A Special Thanks from Director of The Black Russian Terrier Rescue Association, Inc.

brtraTo: Spay Neuter Assistance Program, Inc. d/b/a SNAP 2 IT
From: Diana Smith Evans
Director – Black Russian Terrier Rescue Association, Inc.

Date: April 7, 2012

Subj: Feral Feline Animal Spay & Neuter Operations

I have been director of the Black Russian Terrier Rescue Association, Inc, for the past four years. I have been involved in the rescue operations for this breed since 2001. On Sunday, April 1, I had a rescue experience that I need to share.

A few weeks ago, I learned that two octogenarian neighbors had been feeding a group of feral cats. These senior citizens were unable to financially or physically do more than provide food for these unfortunate creatures. Knowing nothing about feral cat rescue, I contacted Spay Neuter Assistance Program, Inc. d/b/a SNAP 2 IT. Ms. Kyla Jones of the Spay Neuter Assistance Program, Inc. stepped forward and volunteered her time and expertise to rescue the cats.

I watched in amazement while the havahart traps were set with expertise on an 83 degree Sunday afternoon. Hours went by while one after another of the wild creatures was captured. The home owners stated that there were twelve cats. Ms. Jones caught seventeen adult cats and rescued four 2-3 day old kittens. Ms. Jones never complained while she waited quietly hour after hour in the heat. Each cat that was captured was treated with care and expertise to ensure the animals and her own safety.

On Monday all the cats were spayed, neutered and given shots. Following the spaying and neutering, I was informed that there were at least four cats that had delivered with in the past few weeks. The veterinarian expected one litter of 4-6 days, one of 5-6 weeks, one 3-4 weeks, and the one litter of four 3 day olds which Ms. Jones already rescued. A review of the bushes and out buildings provided the missing kittens. Ms. Jones was correct those kittens which were hiding become quite vocal when they are hungry and hear the rustling of leaves thinking it is their mother. One litter provided six more 3-4 week old kittens. A second group provided a mixture of four two week olds, and four three day old kittens. If you have lost count that is seventeen adult cats some of whom were pregnant and others that left eighteen kittens on the ground. As a follow up to ensure that no breeding animals were missed, I called the owners of the property. It appears that there are two cats which were not captured and four little kittens.
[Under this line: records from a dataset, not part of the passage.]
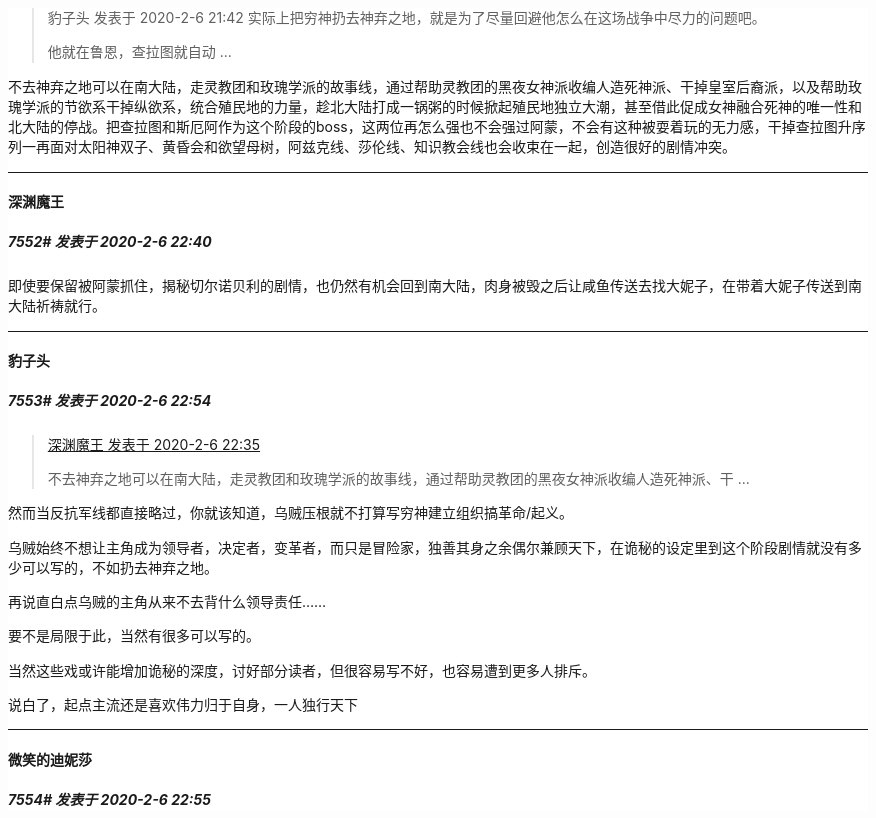 

<blockquote>豹子头 发表于 2020-2-6 21:42
实际上把穷神扔去神弃之地，就是为了尽量回避他怎么在这场战争中尽力的问题吧。

他就在鲁恩，查拉图就自动 ...</blockquote>
不去神弃之地可以在南大陆，走灵教团和玫瑰学派的故事线，通过帮助灵教团的黑夜女神派收编人造死神派、干掉皇室后裔派，以及帮助玫瑰学派的节欲系干掉纵欲系，统合殖民地的力量，趁北大陆打成一锅粥的时候掀起殖民地独立大潮，甚至借此促成女神融合死神的唯一性和北大陆的停战。把查拉图和斯厄阿作为这个阶段的boss，这两位再怎么强也不会强过阿蒙，不会有这种被耍着玩的无力感，干掉查拉图升序列一再面对太阳神双子、黄昏会和欲望母树，阿兹克线、莎伦线、知识教会线也会收束在一起，创造很好的剧情冲突。







-----

####  深渊魔王  
##### 7552#       发表于 2020-2-6 22:40




即使要保留被阿蒙抓住，揭秘切尔诺贝利的剧情，也仍然有机会回到南大陆，肉身被毁之后让咸鱼传送去找大妮子，在带着大妮子传送到南大陆祈祷就行。







-----

####  豹子头  
##### 7553#       发表于 2020-2-6 22:54



<blockquote><a href="httphttps://bbs.saraba1st.com/2b/forum.php?mod=redirect&amp;goto=findpost&amp;pid=46346188&amp;ptid=1860016" target="_blank">深渊魔王 发表于 2020-2-6 22:35</a>

不去神弃之地可以在南大陆，走灵教团和玫瑰学派的故事线，通过帮助灵教团的黑夜女神派收编人造死神派、干 ...</blockquote>
然而当反抗军线都直接略过，你就该知道，乌贼压根就不打算写穷神建立组织搞革命/起义。

乌贼始终不想让主角成为领导者，决定者，变革者，而只是冒险家，独善其身之余偶尔兼顾天下，在诡秘的设定里到这个阶段剧情就没有多少可以写的，不如扔去神弃之地。


再说直白点乌贼的主角从来不去背什么领导责任……

要不是局限于此，当然有很多可以写的。



当然这些戏或许能增加诡秘的深度，讨好部分读者，但很容易写不好，也容易遭到更多人排斥。

说白了，起点主流还是喜欢伟力归于自身，一人独行天下







-----

####  微笑的迪妮莎  
##### 7554#       发表于 2020-2-6 22:55
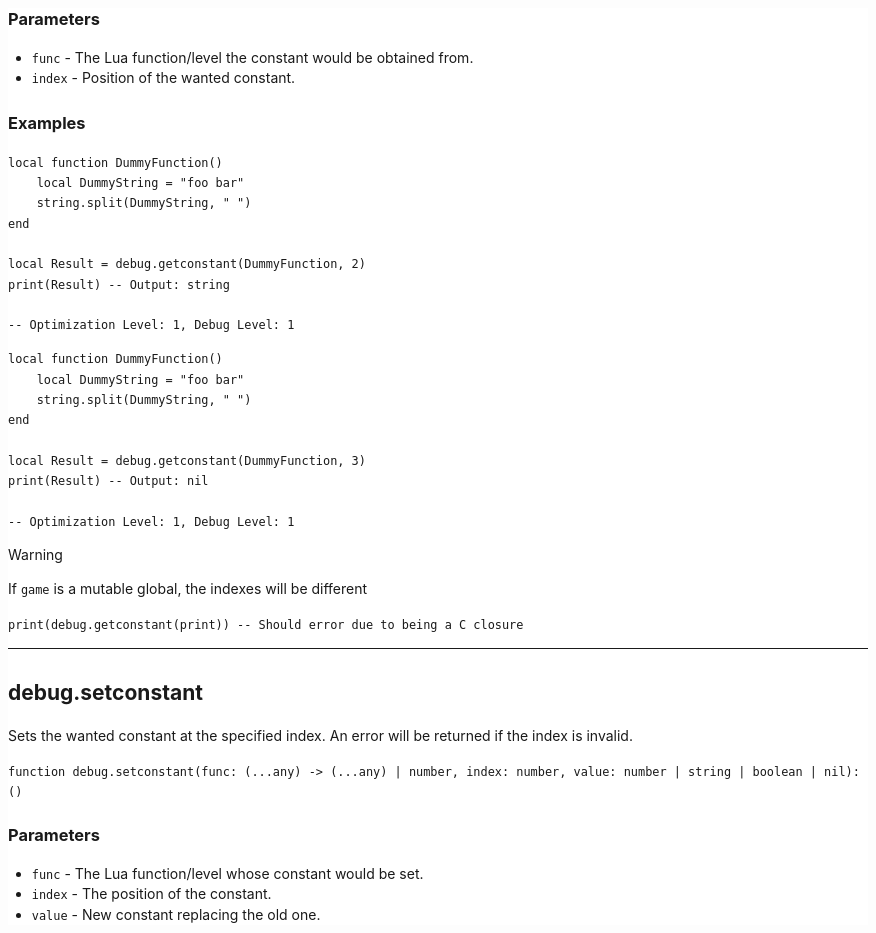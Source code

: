 ### Parameters

- `func` - The Lua function/level the constant would be obtained from.
- `index` - Position of the wanted constant.

### Examples

```luau
local function DummyFunction()
    local DummyString = "foo bar"
    string.split(DummyString, " ")
end

local Result = debug.getconstant(DummyFunction, 2)
print(Result) -- Output: string

-- Optimization Level: 1, Debug Level: 1
```

```luau
local function DummyFunction()
    local DummyString = "foo bar"
    string.split(DummyString, " ")
end

local Result = debug.getconstant(DummyFunction, 3)
print(Result) -- Output: nil

-- Optimization Level: 1, Debug Level: 1
```

> [!WARNING]
> If `game` is a mutable global, the indexes will be different

```luau
print(debug.getconstant(print)) -- Should error due to being a C closure
```

---

## debug.setconstant

Sets the wanted constant at the specified index. An error will be returned if the index is invalid.

```luau
function debug.setconstant(func: (...any) -> (...any) | number, index: number, value: number | string | boolean | nil): ()
```

### Parameters

- `func` - The Lua function/level whose constant would be set.
- `index` - The position of the constant.
- `value` - New constant replacing the old one.
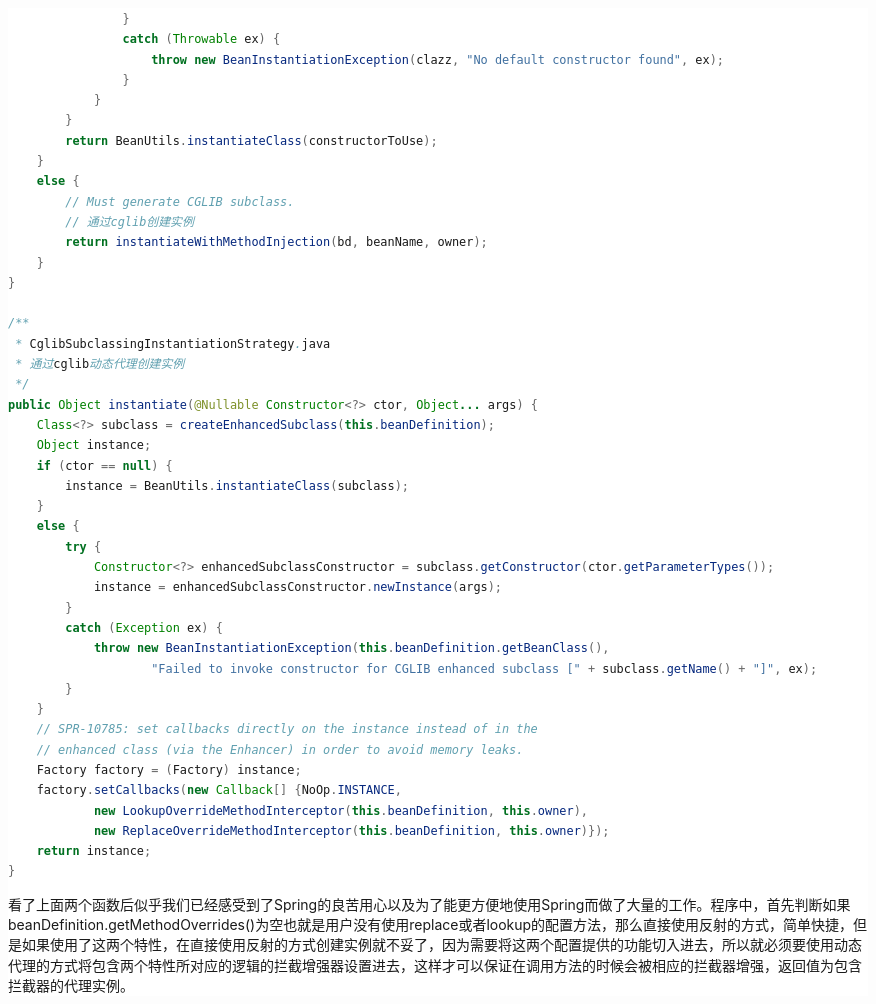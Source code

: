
 ``` java
                }
                catch (Throwable ex) {
                    throw new BeanInstantiationException(clazz, "No default constructor found", ex);
                }
            }
        }
        return BeanUtils.instantiateClass(constructorToUse);
    }
    else {
        // Must generate CGLIB subclass.
        // 通过cglib创建实例
        return instantiateWithMethodInjection(bd, beanName, owner);
    }
}

/**
 * CglibSubclassingInstantiationStrategy.java
 * 通过cglib动态代理创建实例
 */
public Object instantiate(@Nullable Constructor<?> ctor, Object... args) {
    Class<?> subclass = createEnhancedSubclass(this.beanDefinition);
    Object instance;
    if (ctor == null) {
        instance = BeanUtils.instantiateClass(subclass);
    }
    else {
        try {
            Constructor<?> enhancedSubclassConstructor = subclass.getConstructor(ctor.getParameterTypes());
            instance = enhancedSubclassConstructor.newInstance(args);
        }
        catch (Exception ex) {
            throw new BeanInstantiationException(this.beanDefinition.getBeanClass(),
                    "Failed to invoke constructor for CGLIB enhanced subclass [" + subclass.getName() + "]", ex);
        }
    }
    // SPR-10785: set callbacks directly on the instance instead of in the
    // enhanced class (via the Enhancer) in order to avoid memory leaks.
    Factory factory = (Factory) instance;
    factory.setCallbacks(new Callback[] {NoOp.INSTANCE,
            new LookupOverrideMethodInterceptor(this.beanDefinition, this.owner),
            new ReplaceOverrideMethodInterceptor(this.beanDefinition, this.owner)});
    return instance;
}
```

看了上面两个函数后似乎我们已经感受到了Spring的良苦用心以及为了能更方便地使用Spring而做了大量的工作。程序中，首先判断如果beanDefinition.getMethodOverrides()为空也就是用户没有使用replace或者lookup的配置方法，那么直接使用反射的方式，简单快捷，但是如果使用了这两个特性，在直接使用反射的方式创建实例就不妥了，因为需要将这两个配置提供的功能切入进去，所以就必须要使用动态代理的方式将包含两个特性所对应的逻辑的拦截增强器设置进去，这样才可以保证在调用方法的时候会被相应的拦截器增强，返回值为包含拦截器的代理实例。
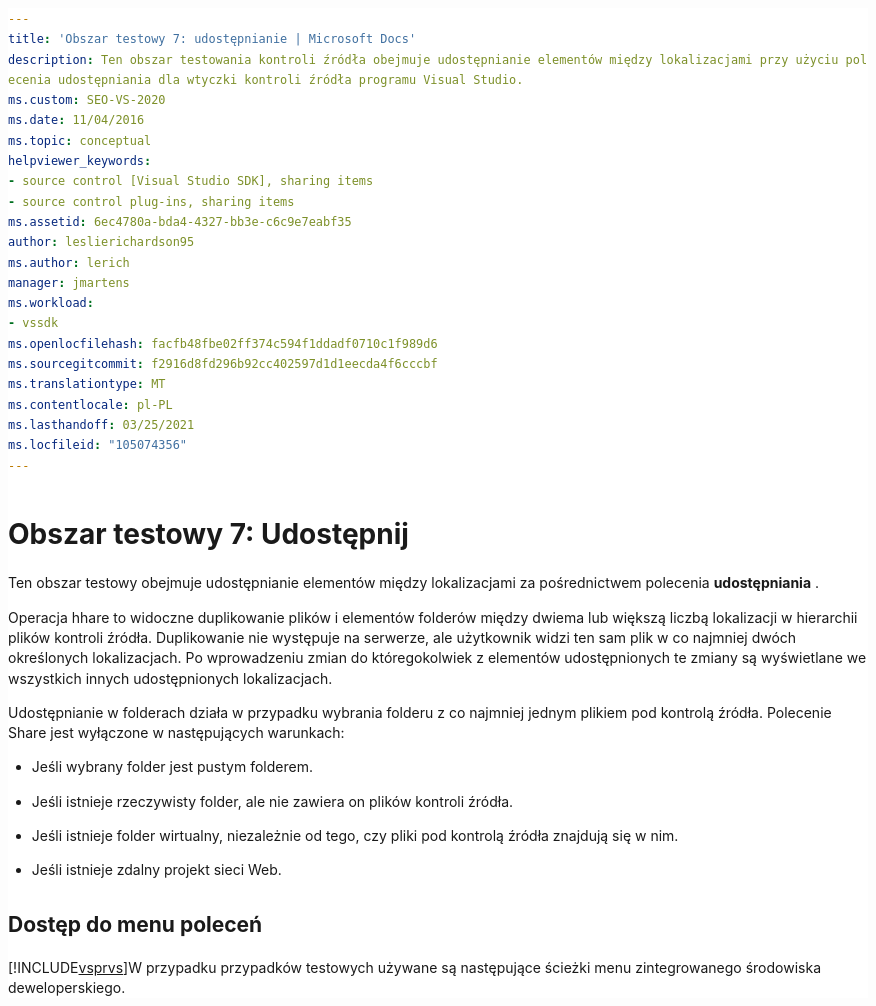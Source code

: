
 ```yaml
---
title: 'Obszar testowy 7: udostępnianie | Microsoft Docs'
description: Ten obszar testowania kontroli źródła obejmuje udostępnianie elementów między lokalizacjami przy użyciu polecenia udostępniania dla wtyczki kontroli źródła programu Visual Studio.
ms.custom: SEO-VS-2020
ms.date: 11/04/2016
ms.topic: conceptual
helpviewer_keywords:
- source control [Visual Studio SDK], sharing items
- source control plug-ins, sharing items
ms.assetid: 6ec4780a-bda4-4327-bb3e-c6c9e7eabf35
author: leslierichardson95
ms.author: lerich
manager: jmartens
ms.workload:
- vssdk
ms.openlocfilehash: facfb48fbe02ff374c594f1ddadf0710c1f989d6
ms.sourcegitcommit: f2916d8fd296b92cc402597d1d1eecda4f6cccbf
ms.translationtype: MT
ms.contentlocale: pl-PL
ms.lasthandoff: 03/25/2021
ms.locfileid: "105074356"
---
```

# <a name="test-area-7-share"></a>Obszar testowy 7: Udostępnij
Ten obszar testowy obejmuje udostępnianie elementów między lokalizacjami za pośrednictwem polecenia **udostępniania** .

 Operacja hhare to widoczne duplikowanie plików i elementów folderów między dwiema lub większą liczbą lokalizacji w hierarchii plików kontroli źródła. Duplikowanie nie występuje na serwerze, ale użytkownik widzi ten sam plik w co najmniej dwóch określonych lokalizacjach. Po wprowadzeniu zmian do któregokolwiek z elementów udostępnionych te zmiany są wyświetlane we wszystkich innych udostępnionych lokalizacjach.

 Udostępnianie w folderach działa w przypadku wybrania folderu z co najmniej jednym plikiem pod kontrolą źródła. Polecenie Share jest wyłączone w następujących warunkach:

- Jeśli wybrany folder jest pustym folderem.

- Jeśli istnieje rzeczywisty folder, ale nie zawiera on plików kontroli źródła.

- Jeśli istnieje folder wirtualny, niezależnie od tego, czy pliki pod kontrolą źródła znajdują się w nim.

- Jeśli istnieje zdalny projekt sieci Web.

## <a name="command-menu-access"></a>Dostęp do menu poleceń
 [!INCLUDE[vsprvs](../../code-quality/includes/vsprvs_md.md)]W przypadku przypadków testowych używane są następujące ścieżki menu zintegrowanego środowiska deweloperskiego.
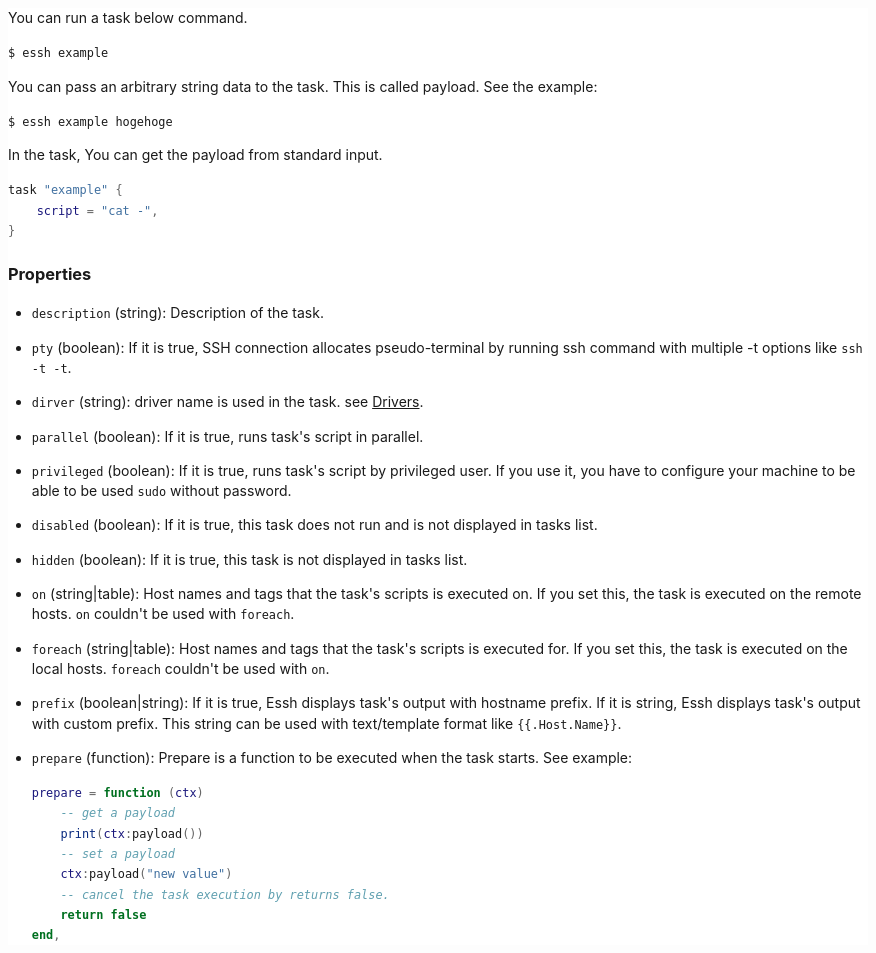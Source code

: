 You can run a task below command.

```
$ essh example
```

You can pass an arbitrary string data to the task. This is called payload. See the example:

```
$ essh example hogehoge
```

In the task, You can get the payload from standard input.

```lua
task "example" {
    script = "cat -",
}
```

### Properties

* `description` (string): Description of the task.

* `pty` (boolean): If it is true, SSH connection allocates pseudo-terminal by running ssh command with multiple -t options like `ssh -t -t`.

* `dirver` (string): driver name is used in the task. see [Drivers](#drivers).

* `parallel` (boolean): If it is true, runs task's script in parallel.

* `privileged` (boolean): If it is true, runs task's script by privileged user. If you use it, you have to configure your machine to be able to be used `sudo` without password.

* `disabled` (boolean): If it is true, this task does not run and is not displayed in tasks list.

* `hidden` (boolean): If it is true, this task is not displayed in tasks list.

* `on` (string|table): Host names and tags that the task's scripts is executed on. If you set this, the task is executed on the remote hosts. `on` couldn't be used with `foreach`.

* `foreach` (string|table): Host names and tags that the task's scripts is executed for. If you set this, the task is executed on the local hosts. `foreach` couldn't be used with `on`.

* `prefix` (boolean|string): If it is true, Essh displays task's output with hostname prefix. If it is string, Essh displays task's output with custom prefix. This string can be used with text/template format like `{{.Host.Name}}`.

* `prepare` (function): Prepare is a function to be executed when the task starts. See example:

  ```lua
  prepare = function (ctx)
      -- get a payload
      print(ctx:payload())
      -- set a payload
      ctx:payload("new value")
      -- cancel the task execution by returns false.
      return false
  end,
  ```
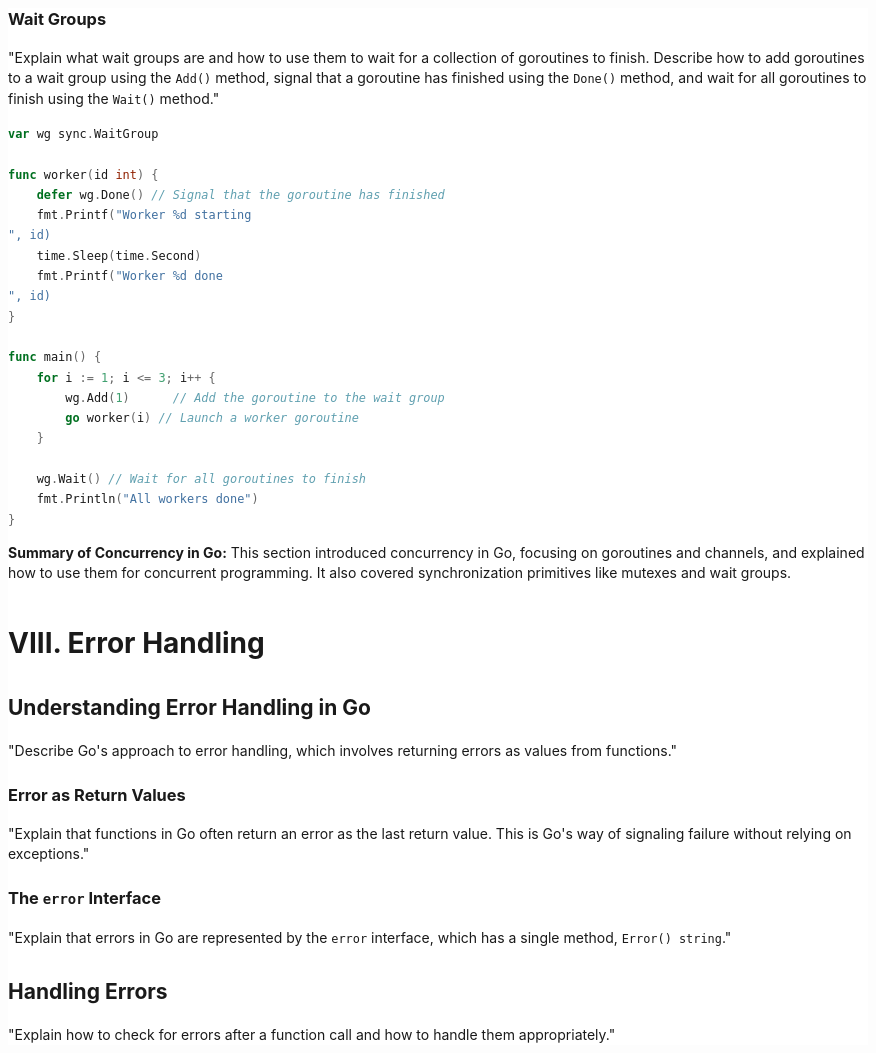 
### Wait Groups
"Explain what wait groups are and how to use them to wait for a collection of goroutines to finish. Describe how to add goroutines to a wait group using the `Add()` method, signal that a goroutine has finished using the `Done()` method, and wait for all goroutines to finish using the `Wait()` method."
```go
var wg sync.WaitGroup

func worker(id int) {
    defer wg.Done() // Signal that the goroutine has finished
    fmt.Printf("Worker %d starting
", id)
    time.Sleep(time.Second)
    fmt.Printf("Worker %d done
", id)
}

func main() {
    for i := 1; i <= 3; i++ {
        wg.Add(1)      // Add the goroutine to the wait group
        go worker(i) // Launch a worker goroutine
    }

    wg.Wait() // Wait for all goroutines to finish
    fmt.Println("All workers done")
}
```

**Summary of Concurrency in Go:** This section introduced concurrency in Go, focusing on goroutines and channels, and explained how to use them for concurrent programming. It also covered synchronization primitives like mutexes and wait groups.

# VIII. Error Handling

## Understanding Error Handling in Go
"Describe Go's approach to error handling, which involves returning errors as values from functions."

### Error as Return Values
"Explain that functions in Go often return an error as the last return value. This is Go's way of signaling failure without relying on exceptions."

### The `error` Interface
"Explain that errors in Go are represented by the `error` interface, which has a single method, `Error() string`."

## Handling Errors
"Explain how to check for errors after a function call and how to handle them appropriately."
These cats and kittens will be trapped by Ms. Jones in the next few weeks.

The calculation of the number of cats which could have spread through this subdivision is frightening. Seventeen breeding adults captured and two more to be captured. Eighteen kittens to be homed and four more 3-4 week old kittens to be captured. Each of the female cats and the kittens, which mature at 6-9 months, would have been pregnant by next spring. The mind boggles at the possibilities.

Ms. Jones captured the cats, had them neutered/spayed, given shots and returned within two days. A commendable feat which ensures the health of the animals as well as the welfare of the community. Every step of the process was handled with the highest degree of professionalism. In the years that I have been involved in rescue operations, rarely have I experienced an animal rescue being managed with a higher degree of concern for the animals. Each of the animals was individually housed in a crate or carrier that was sized appropriate to that animal. Ms. Jones succinctly described her broad concentration on the welfare of all the animals, while not disregarding the individual needs of each animal. That such dedication is consistently demonstrated is testament to the quality of the individuals managing and staffing this organization.